• **Exercise**
Here is a listing. Reproduce it exactly.

%%

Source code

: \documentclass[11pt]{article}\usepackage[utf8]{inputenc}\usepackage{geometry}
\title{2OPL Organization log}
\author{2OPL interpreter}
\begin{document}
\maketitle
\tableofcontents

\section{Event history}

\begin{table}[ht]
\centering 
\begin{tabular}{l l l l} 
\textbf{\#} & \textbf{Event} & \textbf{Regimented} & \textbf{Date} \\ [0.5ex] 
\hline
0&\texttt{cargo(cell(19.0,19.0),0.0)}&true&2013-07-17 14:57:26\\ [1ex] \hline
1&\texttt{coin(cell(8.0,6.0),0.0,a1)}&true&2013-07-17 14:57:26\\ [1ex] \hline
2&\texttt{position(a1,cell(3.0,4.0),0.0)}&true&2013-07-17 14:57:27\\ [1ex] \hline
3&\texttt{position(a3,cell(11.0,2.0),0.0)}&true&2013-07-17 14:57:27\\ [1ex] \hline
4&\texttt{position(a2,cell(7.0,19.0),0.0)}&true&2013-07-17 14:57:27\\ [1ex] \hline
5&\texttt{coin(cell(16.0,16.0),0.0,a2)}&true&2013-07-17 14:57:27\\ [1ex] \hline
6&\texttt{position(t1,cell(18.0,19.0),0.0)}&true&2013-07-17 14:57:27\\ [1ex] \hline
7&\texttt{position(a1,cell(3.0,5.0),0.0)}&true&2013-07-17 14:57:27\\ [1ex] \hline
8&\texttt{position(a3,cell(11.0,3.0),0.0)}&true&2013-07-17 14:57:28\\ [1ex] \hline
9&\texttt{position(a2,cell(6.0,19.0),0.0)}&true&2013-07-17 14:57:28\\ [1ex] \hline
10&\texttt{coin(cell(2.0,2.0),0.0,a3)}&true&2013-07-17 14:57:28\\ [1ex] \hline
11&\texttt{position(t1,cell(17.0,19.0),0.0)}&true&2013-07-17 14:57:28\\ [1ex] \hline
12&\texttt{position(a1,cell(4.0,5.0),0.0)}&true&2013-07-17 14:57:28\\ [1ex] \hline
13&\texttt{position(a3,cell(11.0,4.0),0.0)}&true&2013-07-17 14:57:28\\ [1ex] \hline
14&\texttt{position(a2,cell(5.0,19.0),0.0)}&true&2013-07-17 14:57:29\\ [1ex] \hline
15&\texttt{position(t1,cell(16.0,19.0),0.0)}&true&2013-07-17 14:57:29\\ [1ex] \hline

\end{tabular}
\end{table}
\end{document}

%%

• **Written response**
Source code

: \documentclass[11pt]{article}\usepackage[utf8]{inputenc}\usepackage{geometry}
\title{2OPL Organization log}
\author{2OPL interpreter}
\begin{document}
\maketitle
\tableofcontents

\section{Event history}

\begin{table}[ht]
\centering 
\begin{tabular}{l l l l} 
\textbf{\#} & \textbf{Event} & \textbf{Regimented} & \textbf{Date} \\ [0.5ex] 
\hline
0&\texttt{cargo(cell(19.0,19.0),0.0)}&true&2013-07-17 14:57:26\\ [1ex] \hline
1&\texttt{coin(cell(8.0,6.0),0.0,a1)}&true&2013-07-17 14:57:26\\ [1ex] \hline
2&\texttt{position(a1,cell(3.0,4.0),0.0)}&true&2013-07-17 14:57:27\\ [1ex] \hline
3&\texttt{position(a3,cell(11.0,2.0),0.0)}&true&2013-07-17 14:57:27\\ [1ex] \hline
4&\texttt{position(a2,cell(7.0,19.0),0.0)}&true&2013-07-17 14:57:27\\ [1ex] \hline
5&\texttt{coin(cell(16.0,16.0),0.0,a2)}&true&2013-07-17 14:57:27\\ [1ex] \hline
6&\texttt{position(t1,cell(18.0,19.0),0.0)}&true&2013-07-17 14:57:27\\ [1ex] \hline
7&\texttt{position(a1,cell(3.0,5.0),0.0)}&true&2013-07-17 14:57:27\\ [1ex] \hline
8&\texttt{position(a3,cell(11.0,3.0),0.0)}&true&2013-07-17 14:57:28\\ [1ex] \hline
9&\texttt{position(a2,cell(6.0,19.0),0.0)}&true&2013-07-17 14:57:28\\ [1ex] \hline
10&\texttt{coin(cell(2.0,2.0),0.0,a3)}&true&2013-07-17 14:57:28\\ [1ex] \hline
11&\texttt{position(t1,cell(17.0,19.0),0.0)}&true&2013-07-17 14:57:28\\ [1ex] \hline
12&\texttt{position(a1,cell(4.0,5.0),0.0)}&true&2013-07-17 14:57:28\\ [1ex] \hline
13&\texttt{position(a3,cell(11.0,4.0),0.0)}&true&2013-07-17 14:57:28\\ [1ex] \hline
14&\texttt{position(a2,cell(5.0,19.0),0.0)}&true&2013-07-17 14:57:29\\ [1ex] \hline
15&\texttt{position(t1,cell(16.0,19.0),0.0)}&true&2013-07-17 14:57:29\\ [1ex] \hline

\end{tabular}
\end{table}
\end{document}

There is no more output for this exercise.